Just not worth it when it's a negative thing someone else sent. Don't give them the "joy" of knowing that it still upsets you.

Jill


----------



## Leeana (Jul 27, 2008)

Jill



:wink

Lisa, just let it go and do not post it on your website, what good would come from it? Now if it was a scammer or something of that sort, maybe, but other then that i would just delete that junk from my inbox as it would mean nothing at all to me



.


----------



## Reijel's Mom (Jul 27, 2008)

I agree with what others have said. Plus, if I went to a website to look at sale horses or what-not, I'd be uncomfortable if it appeared there was something argumentative in nature on the site and I'd probably excuse myself from doing business with that person in a real hurry.


----------



## LisaF. (Jul 27, 2008)

I am glad I have posted this - I have thought about adding it to my website for a long time. I *think* I could do it legally. I am sure it would be best to know for sure from an attorney before I would do it.

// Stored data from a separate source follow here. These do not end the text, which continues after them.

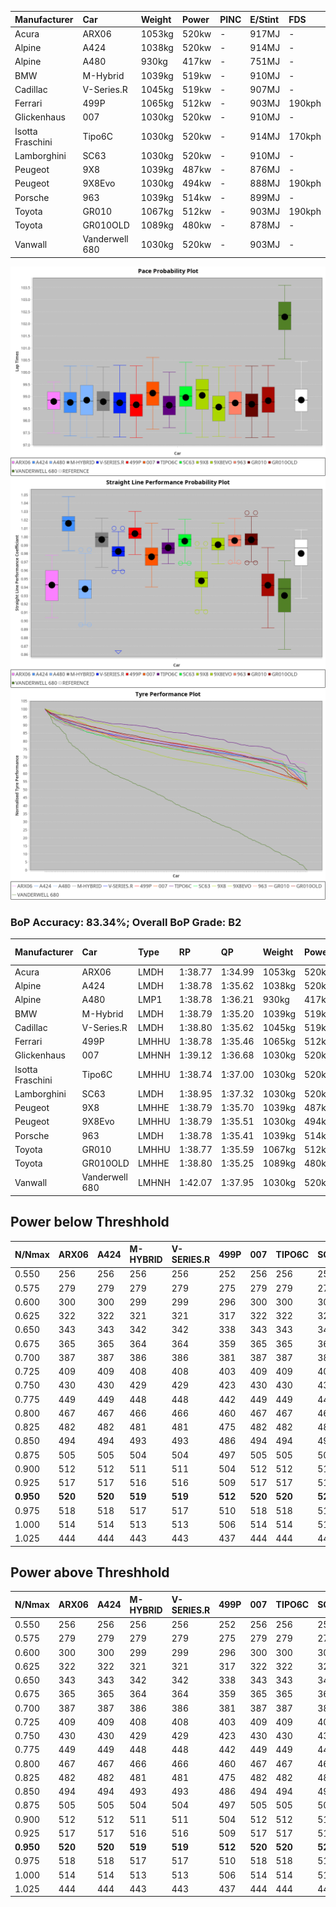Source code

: | Manufacturer     | Car            | Weight | Power | PINC    | E/Stint | FDS     |
|:-|:-|:-|:-|:-|:-|:-|
| Acura            | ARX06          | 1053kg | 520kw |    -    | 917MJ   |    -    |
| Alpine           | A424           | 1038kg | 520kw |    -    | 914MJ   |    -    |
| Alpine           | A480           | 930kg  | 417kw |    -    | 751MJ   |    -    |
| BMW              | M-Hybrid       | 1039kg | 519kw |    -    | 910MJ   |    -    |
| Cadillac         | V-Series.R     | 1045kg | 519kw |    -    | 907MJ   |    -    |
| Ferrari          | 499P           | 1065kg | 512kw |    -    | 903MJ   | 190kph  |
| Glickenhaus      | 007            | 1030kg | 520kw |    -    | 910MJ   |    -    |
| Isotta Fraschini | Tipo6C         | 1030kg | 520kw |    -    | 914MJ   | 170kph  |
| Lamborghini      | SC63           | 1030kg | 520kw |    -    | 910MJ   |    -    |
| Peugeot          | 9X8            | 1039kg | 487kw |    -    | 876MJ   |    -    |
| Peugeot          | 9X8Evo         | 1030kg | 494kw |    -    | 888MJ   | 190kph  |
| Porsche          | 963            | 1039kg | 514kw |    -    | 899MJ   |    -    |
| Toyota           | GR010          | 1067kg | 512kw |    -    | 903MJ   | 190kph  |
| Toyota           | GR010OLD       | 1089kg | 480kw |    -    | 878MJ   |    -    |
| Vanwall          | Vanderwell 680 | 1030kg | 520kw |    -    | 903MJ   |    -    |

![PACECHART](./IMG/AUTO.png)
![STRAIGHTLINEPERFORMANCECHART](./IMG/AUTO_sp.png)
![TYREPERFORMANCECHART](./IMG/AUTO_tw.png)

### BoP Accuracy: 83.34%; Overall BoP Grade: B2
| Manufacturer     | Car            | Type  | RP      | QP      | Weight | Power¹ | Threshhold | PINC    | Power² | E/Stint | AVG Vmax  | FDS     | RDLC | L/Stint | BOP-Grade | Model Accuracy | Model Points | Match%  | SimDiff |
|:-|:-|:-|:-|:-|:-|:-|:-|:-|:-|:-|:-|:-|:-|:-|:-|:-|:-|:-|:-|
| Acura            | ARX06          | LMDH  | 1:38.77 | 1:34.99 | 1053kg | 520kw  | 0.0kph     |    -    | 520kw  |  917MJ  | 302.24kph |    -    | 1.01 | 29      | +D1       | 100.00%        | 995          | 68.73%  | #       |
| Alpine           | A424           | LMDH  | 1:38.78 | 1:35.62 | 1038kg | 520kw  | 0.0kph     |    -    | 520kw  |  914MJ  | 314.60kph |    -    | 1.01 | 29      | -A2       | 86.43%         | 618          | 94.27%  | #       |
| Alpine           | A480           | LMP1  | 1:38.78 | 1:36.21 |  930kg | 417kw  | 0.0kph     |    -    | 417kw  |  751MJ  | 297.94kph |    -    | 1.00 | 27      | ~A1       | 68.63%         | 967          | 100.00% | ±0.66s  |
| BMW              | M-Hybrid       | LMDH  | 1:38.79 | 1:35.20 | 1039kg | 519kw  | 0.0kph     |    -    | 519kw  |  910MJ  | 311.38kph |    -    | 1.01 | 29      | -B1       | 93.77%         | 1672         | 89.68%  | #       |
| Cadillac         | V-Series.R     | LMDH  | 1:38.80 | 1:35.62 | 1045kg | 519kw  | 0.0kph     |    -    | 519kw  |  907MJ  | 307.68kph |    -    | 1.01 | 29      | ~A1       | 83.12%         | 1921         | 97.54%  | ±0.82s  |
| Ferrari          | 499P           | LMHHU | 1:38.78 | 1:35.46 | 1065kg | 512kw  | 0.0kph     |    -    | 512kw  |  903MJ  | 310.13kph | 190kph  | 1.02 | 29      | ~A1       | 69.49%         | 1950         | 100.00% | ±1.38s  |
| Glickenhaus      | 007            | LMHNH | 1:39.12 | 1:36.68 | 1030kg | 520kw  | 0.0kph     |    -    | 520kw  |  910MJ  | 308.81kph |    -    | 0.96 | 29      | ~A1       | 89.50%         | 1518         | 100.00% | ±0.32s  |
| Isotta Fraschini | Tipo6C         | LMHHU | 1:38.74 | 1:37.00 | 1030kg | 520kw  | 0.0kph     |    -    | 520kw  |  914MJ  | 310.50kph | 170kph  | 1.08 | 29      | +C2       | 73.56%         | 64           | 73.12%  | #       |
| Lamborghini      | SC63           | LMDH  | 1:38.95 | 1:37.32 | 1030kg | 520kw  | 0.0kph     |    -    | 520kw  |  910MJ  | 311.56kph |    -    | 1.06 | 29      | +A2       | 95.82%         | 459          | 93.83%  | #       |
| Peugeot          | 9X8            | LMHHE | 1:38.79 | 1:35.70 | 1039kg | 487kw  | 0.0kph     |    -    | 487kw  |  876MJ  | 299.62kph |    -    | 1.02 | 29      | -A2       | 88.75%         | 2383         | 93.84%  | ±1.38s  |
| Peugeot          | 9X8Evo         | LMHHU | 1:38.79 | 1:35.51 | 1030kg | 494kw  | 0.0kph     |    -    | 494kw  |  888MJ  | 308.19kph | 190kph  | 1.02 | 29      | ~A1       | 66.97%         | 221          | 100.00% | #       |
| Porsche          | 963            | LMDH  | 1:38.78 | 1:35.41 | 1039kg | 514kw  | 0.0kph     |    -    | 514kw  |  899MJ  | 310.26kph |    -    | 1.01 | 29      | ~A1       | 81.02%         | 5243         | 97.78%  | ±0.89s  |
| Toyota           | GR010          | LMHHU | 1:38.77 | 1:35.59 | 1067kg | 512kw  | 0.0kph     |    -    | 512kw  |  903MJ  | 308.63kph | 190kph  | 1.02 | 29      | ~A1       | 73.70%         | 2701         | 100.00% | ±1.59s  |
| Toyota           | GR010OLD       | LMHHE | 1:38.80 | 1:35.25 | 1089kg | 480kw  | 0.0kph     |    -    | 480kw  |  878MJ  | 296.00kph |    -    | 1.01 | 29      | -B1       | 99.03%         | 1536         | 89.14%  | ±0.61s  |
| Vanwall          | Vanderwell 680 | LMHNH | 1:42.07 | 1:37.95 | 1030kg | 520kw  | 0.0kph     |    -    | 520kw  |  903MJ  | 301.43kph |    -    | 1.01 | 29      | +Ω2       | 97.01%         | 649          | -47.81% | ±1.00s  |

## Power below Threshhold
| N/Nmax    | ARX06   | A424    | M-HYBRID | V-SERIES.R | 499P    | 007     | TIPO6C  | SC63    | 9X8     | 9X8EVO  | 963     | GR010   | GR010OLD | VANDERWELL 680 | ​     | RPM      | A480    |
|:-|:-|:-|:-|:-|:-|:-|:-|:-|:-|:-|:-|:-|:-|:-|:-|:-|:-|
|  0.550    |  256    |  256    |  256     |  256       |  252    |  256    |  256    |  256    |  240    |  243    |  253    |  252    |  236     |  256           |  ​    |   --     |   -     |
|  0.575    |  279    |  279    |  279     |  279       |  275    |  279    |  279    |  279    |  262    |  266    |  276    |  275    |  258     |  279           |  ​    |   --     |   -     |
|  0.600    |  300    |  300    |  299     |  299       |  296    |  300    |  300    |  300    |  281    |  285    |  297    |  296    |  277     |  300           |  ​    |   --     |   -     |
|  0.625    |  322    |  322    |  321     |  321       |  317    |  322    |  322    |  322    |  301    |  305    |  318    |  317    |  297     |  322           |  ​    |   --     |   -     |
|  0.650    |  343    |  343    |  342     |  342       |  338    |  343    |  343    |  343    |  322    |  326    |  339    |  338    |  317     |  343           |  ​    |   --     |   -     |
|  0.675    |  365    |  365    |  364     |  364       |  359    |  365    |  365    |  365    |  342    |  347    |  361    |  359    |  337     |  365           |  ​    |   --     |   -     |
|  0.700    |  387    |  387    |  386     |  386       |  381    |  387    |  387    |  387    |  363    |  368    |  383    |  381    |  358     |  387           |  ​    |   --     |   -     |
|  0.725    |  409    |  409    |  408     |  408       |  403    |  409    |  409    |  409    |  383    |  389    |  404    |  403    |  378     |  409           |  ​    |   --     |   -     |
|  0.750    |  430    |  430    |  429     |  429       |  423    |  430    |  430    |  430    |  403    |  408    |  425    |  423    |  397     |  430           |  ​    |   --     |   -     |
|  0.775    |  449    |  449    |  448     |  448       |  442    |  449    |  449    |  449    |  421    |  427    |  444    |  442    |  415     |  449           |  ​    |  5000    |  245    |
|  0.800    |  467    |  467    |  466     |  466       |  460    |  467    |  467    |  467    |  437    |  444    |  462    |  460    |  431     |  467           |  ​    |  5500    |  289    |
|  0.825    |  482    |  482    |  481     |  481       |  475    |  482    |  482    |  482    |  452    |  458    |  477    |  475    |  445     |  482           |  ​    |  6000    |  323    |
|  0.850    |  494    |  494    |  493     |  493       |  486    |  494    |  494    |  494    |  463    |  469    |  488    |  486    |  456     |  494           |  ​    |  6500    |  365    |
|  0.875    |  505    |  505    |  504     |  504       |  497    |  505    |  505    |  505    |  473    |  479    |  499    |  497    |  466     |  505           |  ​    |  7000    |  408    |
|  0.900    |  512    |  512    |  511     |  511       |  504    |  512    |  512    |  512    |  479    |  486    |  506    |  504    |  472     |  512           |  ​    |  7500    |  418    |
|  0.925    |  517    |  517    |  516     |  516       |  509    |  517    |  517    |  517    |  484    |  491    |  511    |  509    |  477     |  517           |  ​    |  8000    |  414    |
| **0.950** | **520** | **520** | **519**  | **519**    | **512** | **520** | **520** | **520** | **487** | **494** | **514** | **512** | **480**  | **520**        | **​** | **8500** | **417** |
|  0.975    |  518    |  518    |  517     |  517       |  510    |  518    |  518    |  518    |  485    |  492    |  512    |  510    |  478     |  518           |  ​    |  9000    |  209    |
|  1.000    |  514    |  514    |  513     |  513       |  506    |  514    |  514    |  514    |  482    |  489    |  508    |  506    |  475     |  514           |  ​    |   --     |   -     |
|  1.025    |  444    |  444    |  443     |  443       |  437    |  444    |  444    |  444    |  416    |  422    |  439    |  437    |  410     |  444           |  ​    |   --     |   -     |

## Power above Threshhold
| N/Nmax    | ARX06   | A424    | M-HYBRID | V-SERIES.R | 499P    | 007     | TIPO6C  | SC63    | 9X8     | 9X8EVO  | 963     | GR010   | GR010OLD | VANDERWELL 680 | ​     | RPM      | A480    |
|:-|:-|:-|:-|:-|:-|:-|:-|:-|:-|:-|:-|:-|:-|:-|:-|:-|:-|
|  0.550    |  256    |  256    |  256     |  256       |  252    |  256    |  256    |  256    |  240    |  243    |  253    |  252    |  236     |  256           |  ​    |   --     |   -     |
|  0.575    |  279    |  279    |  279     |  279       |  275    |  279    |  279    |  279    |  262    |  266    |  276    |  275    |  258     |  279           |  ​    |   --     |   -     |
|  0.600    |  300    |  300    |  299     |  299       |  296    |  300    |  300    |  300    |  281    |  285    |  297    |  296    |  277     |  300           |  ​    |   --     |   -     |
|  0.625    |  322    |  322    |  321     |  321       |  317    |  322    |  322    |  322    |  301    |  305    |  318    |  317    |  297     |  322           |  ​    |   --     |   -     |
|  0.650    |  343    |  343    |  342     |  342       |  338    |  343    |  343    |  343    |  322    |  326    |  339    |  338    |  317     |  343           |  ​    |   --     |   -     |
|  0.675    |  365    |  365    |  364     |  364       |  359    |  365    |  365    |  365    |  342    |  347    |  361    |  359    |  337     |  365           |  ​    |   --     |   -     |
|  0.700    |  387    |  387    |  386     |  386       |  381    |  387    |  387    |  387    |  363    |  368    |  383    |  381    |  358     |  387           |  ​    |   --     |   -     |
|  0.725    |  409    |  409    |  408     |  408       |  403    |  409    |  409    |  409    |  383    |  389    |  404    |  403    |  378     |  409           |  ​    |   --     |   -     |
|  0.750    |  430    |  430    |  429     |  429       |  423    |  430    |  430    |  430    |  403    |  408    |  425    |  423    |  397     |  430           |  ​    |   --     |   -     |
|  0.775    |  449    |  449    |  448     |  448       |  442    |  449    |  449    |  449    |  421    |  427    |  444    |  442    |  415     |  449           |  ​    |  5000    |  245    |
|  0.800    |  467    |  467    |  466     |  466       |  460    |  467    |  467    |  467    |  437    |  444    |  462    |  460    |  431     |  467           |  ​    |  5500    |  289    |
|  0.825    |  482    |  482    |  481     |  481       |  475    |  482    |  482    |  482    |  452    |  458    |  477    |  475    |  445     |  482           |  ​    |  6000    |  323    |
|  0.850    |  494    |  494    |  493     |  493       |  486    |  494    |  494    |  494    |  463    |  469    |  488    |  486    |  456     |  494           |  ​    |  6500    |  365    |
|  0.875    |  505    |  505    |  504     |  504       |  497    |  505    |  505    |  505    |  473    |  479    |  499    |  497    |  466     |  505           |  ​    |  7000    |  408    |
|  0.900    |  512    |  512    |  511     |  511       |  504    |  512    |  512    |  512    |  479    |  486    |  506    |  504    |  472     |  512           |  ​    |  7500    |  418    |
|  0.925    |  517    |  517    |  516     |  516       |  509    |  517    |  517    |  517    |  484    |  491    |  511    |  509    |  477     |  517           |  ​    |  8000    |  414    |
| **0.950** | **520** | **520** | **519**  | **519**    | **512** | **520** | **520** | **520** | **487** | **494** | **514** | **512** | **480**  | **520**        | **​** | **8500** | **417** |
|  0.975    |  518    |  518    |  517     |  517       |  510    |  518    |  518    |  518    |  485    |  492    |  512    |  510    |  478     |  518           |  ​    |  9000    |  209    |
|  1.000    |  514    |  514    |  513     |  513       |  506    |  514    |  514    |  514    |  482    |  489    |  508    |  506    |  475     |  514           |  ​    |   --     |   -     |
|  1.025    |  444    |  444    |  443     |  443       |  437    |  444    |  444    |  444    |  416    |  422    |  439    |  437    |  410     |  444           |  ​    |   --     |   -     |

I guess what bother's me it is from a HUGE very well known farm. In this e-mail this ONE PERSON talks about what they think of me and other miniature horse breeders. It is really a put down to alot of us! This farm is looked UP TO so much - even by me for many years. It is a " shocking e-mail" to me anyway. I didn't expect this person was this way at all. I do realize NOW some people already knew, but I didn't.

As of right now, I think you guy's are right. I won't stoop to her level, but until I decide 100% I won't be deleting it.

Thanks everyone for giving me some advice - I think I really needed it.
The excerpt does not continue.